Worst case scenario for the Bears’ 100th season is playing out right in front of our eyes. After the game it became obvious that any thought centering around quarterback Mitchell Trubisky getting a long term contract is a ridiculous one. He shouldn’t even be the assumed starter right now. But when have the Bears really shown accountability besides talking about it and it feels unrealistic to expect a huge turn from the status quo.
What a horrible turn of events for this historic franchise, here are some food for thought and general venting on the Bears crushing defeat.
What the Future Holds
After last season, the general idea around the team was that they finally were on a stable path of growth so success would be soon to follow. Enough games have been played to see that no substantial growth has occurred.

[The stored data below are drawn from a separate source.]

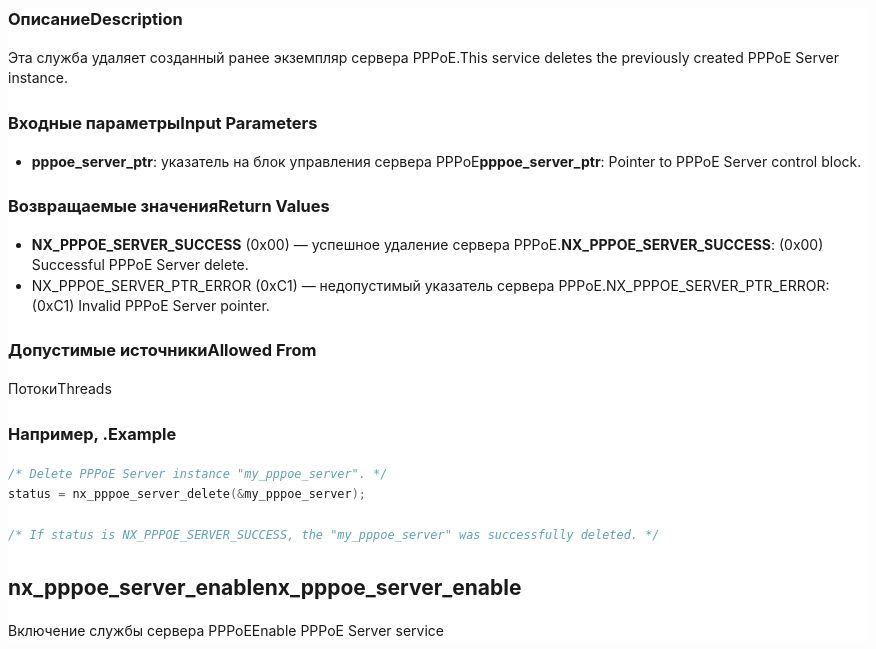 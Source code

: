 ### <a name="description"></a><span data-ttu-id="673ee-149">Описание</span><span class="sxs-lookup"><span data-stu-id="673ee-149">Description</span></span>

<span data-ttu-id="673ee-150">Эта служба удаляет созданный ранее экземпляр сервера PPPoE.</span><span class="sxs-lookup"><span data-stu-id="673ee-150">This service deletes the previously created PPPoE Server instance.</span></span>

### <a name="input-parameters"></a><span data-ttu-id="673ee-151">Входные параметры</span><span class="sxs-lookup"><span data-stu-id="673ee-151">Input Parameters</span></span>

- <span data-ttu-id="673ee-152">**pppoe_server_ptr**: указатель на блок управления сервера PPPoE</span><span class="sxs-lookup"><span data-stu-id="673ee-152">**pppoe_server_ptr**: Pointer to PPPoE Server control block.</span></span>

### <a name="return-values"></a><span data-ttu-id="673ee-153">Возвращаемые значения</span><span class="sxs-lookup"><span data-stu-id="673ee-153">Return Values</span></span>

- <span data-ttu-id="673ee-154">**NX_PPPOE_SERVER_SUCCESS** (0x00) — успешное удаление сервера PPPoE.</span><span class="sxs-lookup"><span data-stu-id="673ee-154">**NX_PPPOE_SERVER_SUCCESS**: (0x00) Successful PPPoE Server delete.</span></span>
- <span data-ttu-id="673ee-155">NX_PPPOE_SERVER_PTR_ERROR (0xC1) — недопустимый указатель сервера PPPoE.</span><span class="sxs-lookup"><span data-stu-id="673ee-155">NX_PPPOE_SERVER_PTR_ERROR: (0xC1) Invalid PPPoE Server pointer.</span></span>

### <a name="allowed-from"></a><span data-ttu-id="673ee-156">Допустимые источники</span><span class="sxs-lookup"><span data-stu-id="673ee-156">Allowed From</span></span>

<span data-ttu-id="673ee-157">Потоки</span><span class="sxs-lookup"><span data-stu-id="673ee-157">Threads</span></span>

### <a name="example"></a><span data-ttu-id="673ee-158">Например, .</span><span class="sxs-lookup"><span data-stu-id="673ee-158">Example</span></span>

```c
/* Delete PPPoE Server instance "my_pppoe_server". */
status = nx_pppoe_server_delete(&my_pppoe_server);

/* If status is NX_PPPOE_SERVER_SUCCESS, the "my_pppoe_server" was successfully deleted. */
```

## <a name="nx_pppoe_server_enable"></a><span data-ttu-id="673ee-159">nx_pppoe_server_enable</span><span class="sxs-lookup"><span data-stu-id="673ee-159">nx_pppoe_server_enable</span></span>

<span data-ttu-id="673ee-160">Включение службы сервера PPPoE</span><span class="sxs-lookup"><span data-stu-id="673ee-160">Enable PPPoE Server service</span></span>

Head coach Matt Nagy is supposed to be the architect of a top offense but more importantly he is supposed to be a great head coach. Certainly he isn’t the latter right now and it may be time to say he isn’t the former which is a more alarming concern. Whatever modern offense this is, the Bears are practicing the opposite as they secure a spot within the very worst offenses in the league.
Let’s say they get to the 12th worst offense, what an improvement that would be and it still would be nothing in comparison to the top teams in the league. It looks very clear that Nagy wants to throw the ball a lot and doesn’t have the quarterback to do it. A bunch of head scratching answers came in Nagy’s post game about his commitment to the run.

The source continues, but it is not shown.